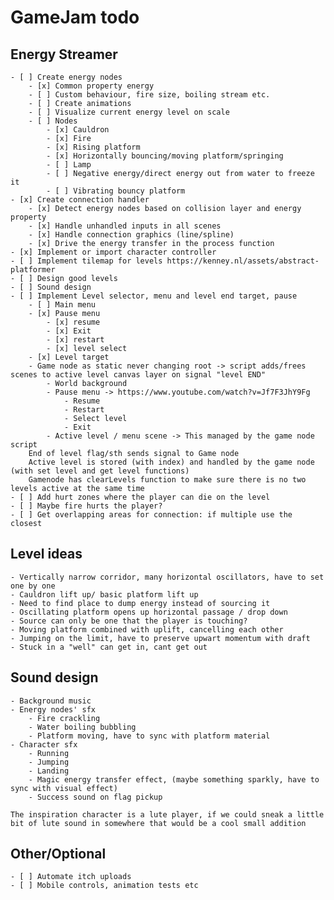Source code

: # GameJam todo

## Energy Streamer
    
    - [ ] Create energy nodes
        - [x] Common property energy
        - [ ] Custom behaviour, fire size, boiling stream etc.
        - [ ] Create animations
        - [ ] Visualize current energy level on scale
        - [ ] Nodes
            - [x] Cauldron
            - [x] Fire
            - [x] Rising platform
            - [x] Horizontally bouncing/moving platform/springing
            - [ ] Lamp
            - [ ] Negative energy/direct energy out from water to freeze it
            - [ ] Vibrating bouncy platform
    - [x] Create connection handler
        - [x] Detect energy nodes based on collision layer and energy property
        - [x] Handle unhandled inputs in all scenes
        - [x] Handle connection graphics (line/spline)
        - [x] Drive the energy transfer in the process function
    - [x] Implement or import character controller
    - [ ] Implement tilemap for levels https://kenney.nl/assets/abstract-platformer
    - [ ] Design good levels
    - [ ] Sound design
    - [ ] Implement Level selector, menu and level end target, pause
        - [ ] Main menu
        - [x] Pause menu
            - [x] resume
            - [x] Exit
            - [x] restart
            - [x] level select
        - [x] Level target
        - Game node as static never changing root -> script adds/frees scenes to active level canvas layer on signal "level END"
            - World background
            - Pause menu -> https://www.youtube.com/watch?v=Jf7F3JhY9Fg
                - Resume
                - Restart
                - Select level
                - Exit
            - Active level / menu scene -> This managed by the game node script
        End of level flag/sth sends signal to Game node
        Active level is stored (with index) and handled by the game node (with set level and get level functions)
        Gamenode has clearLevels function to make sure there is no two levels active at the same time
    - [ ] Add hurt zones where the player can die on the level
    - [ ] Maybe fire hurts the player?
    - [ ] Get overlapping areas for connection: if multiple use the closest

## Level ideas
    - Vertically narrow corridor, many horizontal oscillators, have to set one by one
    - Cauldron lift up/ basic platform lift up
    - Need to find place to dump energy instead of sourcing it
    - Oscillating platform opens up horizontal passage / drop down
    - Source can only be one that the player is touching?
    - Moving platform combined with uplift, cancelling each other
    - Jumping on the limit, have to preserve upwart momentum with draft
    - Stuck in a "well" can get in, cant get out

## Sound design
    - Background music
    - Energy nodes' sfx
        - Fire crackling
        - Water boiling bubbling
        - Platform moving, have to sync with platform material
    - Character sfx
        - Running
        - Jumping
        - Landing
        - Magic energy transfer effect, (maybe something sparkly, have to sync with visual effect)
        - Success sound on flag pickup
    
    The inspiration character is a lute player, if we could sneak a little bit of lute sound in somewhere that would be a cool small addition

## Other/Optional

    - [ ] Automate itch uploads
    - [ ] Mobile controls, animation tests etc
——————————
- TASK REQUIREMENTS -
Work through the data above line by line and give the number of lines in which "target" occurs. Add nothing else.

- FINISHED EXERCISE -
2